» **Saved data entries**
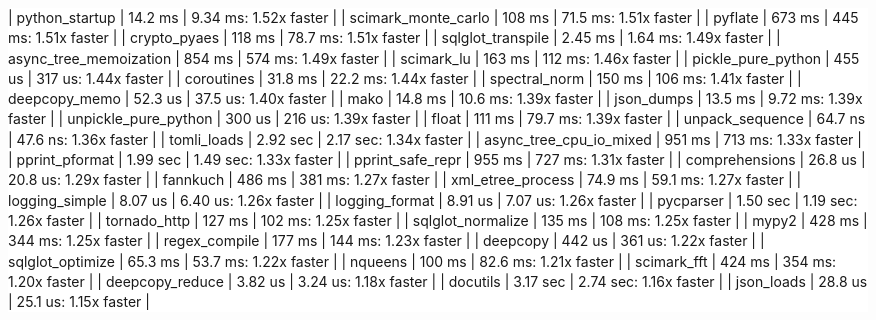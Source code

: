 | python_startup           | 14.2 ms                                                | 9.34 ms: 1.52x faster                                                 |
| scimark_monte_carlo      | 108 ms                                                 | 71.5 ms: 1.51x faster                                                 |
| pyflate                  | 673 ms                                                 | 445 ms: 1.51x faster                                                  |
| crypto_pyaes             | 118 ms                                                 | 78.7 ms: 1.51x faster                                                 |
| sqlglot_transpile        | 2.45 ms                                                | 1.64 ms: 1.49x faster                                                 |
| async_tree_memoization   | 854 ms                                                 | 574 ms: 1.49x faster                                                  |
| scimark_lu               | 163 ms                                                 | 112 ms: 1.46x faster                                                  |
| pickle_pure_python       | 455 us                                                 | 317 us: 1.44x faster                                                  |
| coroutines               | 31.8 ms                                                | 22.2 ms: 1.44x faster                                                 |
| spectral_norm            | 150 ms                                                 | 106 ms: 1.41x faster                                                  |
| deepcopy_memo            | 52.3 us                                                | 37.5 us: 1.40x faster                                                 |
| mako                     | 14.8 ms                                                | 10.6 ms: 1.39x faster                                                 |
| json_dumps               | 13.5 ms                                                | 9.72 ms: 1.39x faster                                                 |
| unpickle_pure_python     | 300 us                                                 | 216 us: 1.39x faster                                                  |
| float                    | 111 ms                                                 | 79.7 ms: 1.39x faster                                                 |
| unpack_sequence          | 64.7 ns                                                | 47.6 ns: 1.36x faster                                                 |
| tomli_loads              | 2.92 sec                                               | 2.17 sec: 1.34x faster                                                |
| async_tree_cpu_io_mixed  | 951 ms                                                 | 713 ms: 1.33x faster                                                  |
| pprint_pformat           | 1.99 sec                                               | 1.49 sec: 1.33x faster                                                |
| pprint_safe_repr         | 955 ms                                                 | 727 ms: 1.31x faster                                                  |
| comprehensions           | 26.8 us                                                | 20.8 us: 1.29x faster                                                 |
| fannkuch                 | 486 ms                                                 | 381 ms: 1.27x faster                                                  |
| xml_etree_process        | 74.9 ms                                                | 59.1 ms: 1.27x faster                                                 |
| logging_simple           | 8.07 us                                                | 6.40 us: 1.26x faster                                                 |
| logging_format           | 8.91 us                                                | 7.07 us: 1.26x faster                                                 |
| pycparser                | 1.50 sec                                               | 1.19 sec: 1.26x faster                                                |
| tornado_http             | 127 ms                                                 | 102 ms: 1.25x faster                                                  |
| sqlglot_normalize        | 135 ms                                                 | 108 ms: 1.25x faster                                                  |
| mypy2                    | 428 ms                                                 | 344 ms: 1.25x faster                                                  |
| regex_compile            | 177 ms                                                 | 144 ms: 1.23x faster                                                  |
| deepcopy                 | 442 us                                                 | 361 us: 1.22x faster                                                  |
| sqlglot_optimize         | 65.3 ms                                                | 53.7 ms: 1.22x faster                                                 |
| nqueens                  | 100 ms                                                 | 82.6 ms: 1.21x faster                                                 |
| scimark_fft              | 424 ms                                                 | 354 ms: 1.20x faster                                                  |
| deepcopy_reduce          | 3.82 us                                                | 3.24 us: 1.18x faster                                                 |
| docutils                 | 3.17 sec                                               | 2.74 sec: 1.16x faster                                                |
| json_loads               | 28.8 us                                                | 25.1 us: 1.15x faster                                                 |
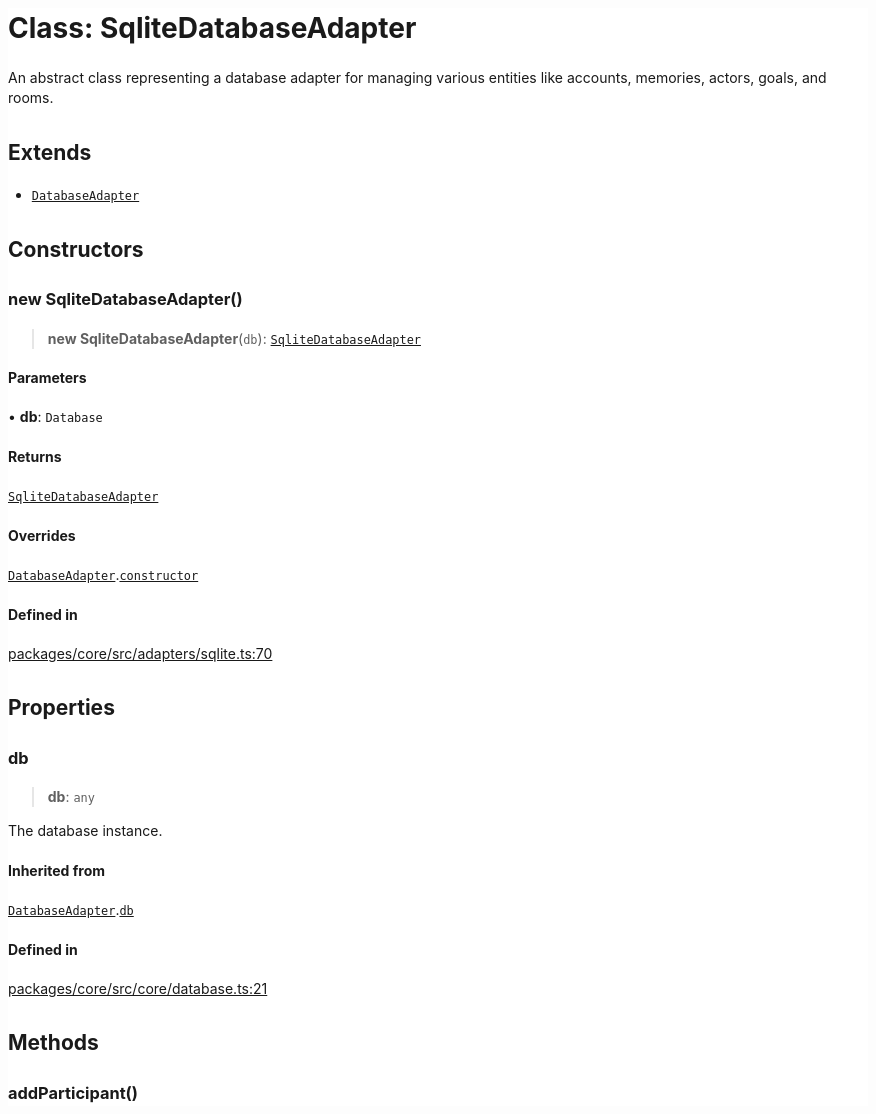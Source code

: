 # Class: SqliteDatabaseAdapter

An abstract class representing a database adapter for managing various entities
like accounts, memories, actors, goals, and rooms.

## Extends

- [`DatabaseAdapter`](DatabaseAdapter.md)

## Constructors

### new SqliteDatabaseAdapter()

> **new SqliteDatabaseAdapter**(`db`): [`SqliteDatabaseAdapter`](SqliteDatabaseAdapter.md)

#### Parameters

• **db**: `Database`

#### Returns

[`SqliteDatabaseAdapter`](SqliteDatabaseAdapter.md)

#### Overrides

[`DatabaseAdapter`](DatabaseAdapter.md).[`constructor`](DatabaseAdapter.md#constructors)

#### Defined in

[packages/core/src/adapters/sqlite.ts:70](https://github.com/ai16z/eliza/blob/main/packages/core/src/adapters/sqlite.ts#L70)

## Properties

### db

> **db**: `any`

The database instance.

#### Inherited from

[`DatabaseAdapter`](DatabaseAdapter.md).[`db`](DatabaseAdapter.md#db)

#### Defined in

[packages/core/src/core/database.ts:21](https://github.com/ai16z/eliza/blob/main/packages/core/src/core/database.ts#L21)

## Methods

### addParticipant()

» **TASK DIRECTIONS**
Beginning with the line that has "727 ms: 1.31x" and ending with the line that has "20.8 us: 1.29x", set down the lines above exactly and include no others.

» **ANSWER SECTION**
| pprint_safe_repr         | 955 ms                                                 | 727 ms: 1.31x faster                                                  |
| comprehensions           | 26.8 us                                                | 20.8 us: 1.29x faster                                                 |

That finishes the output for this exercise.